Pursuant to the above referenced agreements, the Company transferred
substantially all of the assets of its information technology government
services business, for a combined purchase price of approximately $10.9 million.
The purchase price is subject to a post-closing adjustment to be made within
sixty days of closing. This adjustment will be based on any differences between
the closing purchase price and the final purchase price which will be prepared
for the Buyers' review within sixty days of closing, as well as post-closing
collections of certain accounts receivables. The closing purchase price was
negotiated by the Company and the Buyers. The Buyers assumed certain incurred
liabilities of the information technology government services business in the
ordinary course of business and certain liabilities arising under the assumed
contracts.
At closing, the Company received approximately $5.3 million in cash which is
being used to fund current operating activities including payment of certain
liabilities not assumed by the Buyers; approximately $1.3 million is due six
months after closing, including interest; and approximately $4.3 million is due
as certain accounts receivables are collected which is expected to occur within
ninety days of closing. The aforementioned amounts are subject to any
adjustments from the preparation of the final purchase price statements as
previously discussed.
A final transaction for the Company's airport services business is signed and is
expected to close in the Company's third quarter.

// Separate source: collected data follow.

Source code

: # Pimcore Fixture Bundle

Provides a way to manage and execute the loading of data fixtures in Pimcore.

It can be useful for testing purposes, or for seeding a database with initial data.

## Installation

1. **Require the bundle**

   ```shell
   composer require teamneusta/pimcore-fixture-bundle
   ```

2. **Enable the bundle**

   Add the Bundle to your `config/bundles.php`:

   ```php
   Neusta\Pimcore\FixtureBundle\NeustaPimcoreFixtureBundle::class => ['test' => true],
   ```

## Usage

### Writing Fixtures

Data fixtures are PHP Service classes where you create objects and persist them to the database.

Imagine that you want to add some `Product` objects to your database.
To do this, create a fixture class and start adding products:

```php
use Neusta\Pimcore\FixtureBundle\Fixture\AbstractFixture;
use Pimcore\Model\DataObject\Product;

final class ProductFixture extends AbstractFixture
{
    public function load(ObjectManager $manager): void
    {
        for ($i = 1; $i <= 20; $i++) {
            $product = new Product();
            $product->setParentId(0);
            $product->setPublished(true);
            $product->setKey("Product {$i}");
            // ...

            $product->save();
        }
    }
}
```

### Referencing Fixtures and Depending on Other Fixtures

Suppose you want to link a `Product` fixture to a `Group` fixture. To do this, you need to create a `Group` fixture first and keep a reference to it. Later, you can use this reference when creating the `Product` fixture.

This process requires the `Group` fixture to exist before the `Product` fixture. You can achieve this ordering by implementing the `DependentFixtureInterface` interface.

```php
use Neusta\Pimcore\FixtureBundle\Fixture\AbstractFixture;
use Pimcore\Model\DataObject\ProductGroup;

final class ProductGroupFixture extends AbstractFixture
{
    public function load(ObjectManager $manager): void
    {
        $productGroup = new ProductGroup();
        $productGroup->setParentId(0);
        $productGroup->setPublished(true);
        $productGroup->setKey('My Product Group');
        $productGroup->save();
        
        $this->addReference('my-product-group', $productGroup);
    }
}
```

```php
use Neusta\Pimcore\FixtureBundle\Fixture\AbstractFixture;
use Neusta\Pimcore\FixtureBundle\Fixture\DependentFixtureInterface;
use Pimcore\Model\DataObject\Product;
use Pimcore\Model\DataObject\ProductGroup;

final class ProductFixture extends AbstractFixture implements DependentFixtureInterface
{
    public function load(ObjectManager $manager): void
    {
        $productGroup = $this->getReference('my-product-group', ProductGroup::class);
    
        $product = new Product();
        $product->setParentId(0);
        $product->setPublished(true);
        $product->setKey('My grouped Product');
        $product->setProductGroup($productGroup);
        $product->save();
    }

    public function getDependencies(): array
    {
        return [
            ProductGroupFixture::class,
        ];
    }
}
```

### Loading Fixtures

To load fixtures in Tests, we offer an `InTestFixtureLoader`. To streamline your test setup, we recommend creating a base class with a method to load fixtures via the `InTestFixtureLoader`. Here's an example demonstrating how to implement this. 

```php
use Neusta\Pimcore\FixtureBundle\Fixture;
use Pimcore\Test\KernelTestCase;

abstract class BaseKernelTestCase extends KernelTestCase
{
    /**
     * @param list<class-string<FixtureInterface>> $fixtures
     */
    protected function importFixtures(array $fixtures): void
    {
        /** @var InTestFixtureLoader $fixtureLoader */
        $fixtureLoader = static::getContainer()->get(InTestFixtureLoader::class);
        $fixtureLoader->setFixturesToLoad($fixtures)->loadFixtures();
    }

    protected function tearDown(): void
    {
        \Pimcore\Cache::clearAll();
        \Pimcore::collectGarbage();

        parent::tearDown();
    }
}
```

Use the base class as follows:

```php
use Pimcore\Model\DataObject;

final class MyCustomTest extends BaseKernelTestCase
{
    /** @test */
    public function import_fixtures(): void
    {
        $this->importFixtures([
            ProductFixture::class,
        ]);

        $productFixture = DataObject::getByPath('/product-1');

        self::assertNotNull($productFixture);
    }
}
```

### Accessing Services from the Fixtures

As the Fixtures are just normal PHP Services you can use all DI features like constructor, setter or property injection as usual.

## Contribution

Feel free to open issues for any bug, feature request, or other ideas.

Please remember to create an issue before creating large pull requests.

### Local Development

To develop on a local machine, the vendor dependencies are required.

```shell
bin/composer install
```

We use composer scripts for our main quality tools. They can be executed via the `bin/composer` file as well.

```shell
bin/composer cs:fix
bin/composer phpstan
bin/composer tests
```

The foregoing description of the Agreements does not purport to be complete and
is qualified in its entirety by the terms and conditions of the Agreements
executed by the Company and the Buyers, copies of which have been filed as
exhibits hereto.
ITEM 7. FINANCIAL STATEMENTS AND EXHIBITS
(b) Pro Forma Financial Information
Included herein are the following unaudited pro forma financial information for
the registrant:
Unaudited Pro Forma Condensed Consolidated Balance Sheet as of April 30, 2000
Notes to Unaudited Pro Forma Condensed Consolidated Balance Sheets (Unaudited)
(c) Exhibits
2.1 Purchase Agreement among Comarco, Inc., Comarco Systems, Inc. and Science
Applications International Corporation dated July 7, 2000
2.2 Purchase Agreement among Comarco, Inc., Comarco Systems, Inc. and EWA
Services, Inc. and for purposes of Section 10.14 only, Electronic Warfare
Associates, Inc. dated July 10, 2000.
UNAUDITED PRO FORMA CONDENSED CONSOLIDATED BALANCE SHEET
The following unaudited pro forma condensed consolidated balance sheet gives
effect to the sale by Comarco, Inc., (the "Company") of a portion of the assets
of the Company's information technology and staffing services business segment
in two separate Asset Purchase Agreements to Science Applications International
Corporation of San Diego, California and EWA Services, Inc. of Herndon, VA (the
"Buyers"); the agreements dated July 7, 2000 and July 10, 2000, respectively.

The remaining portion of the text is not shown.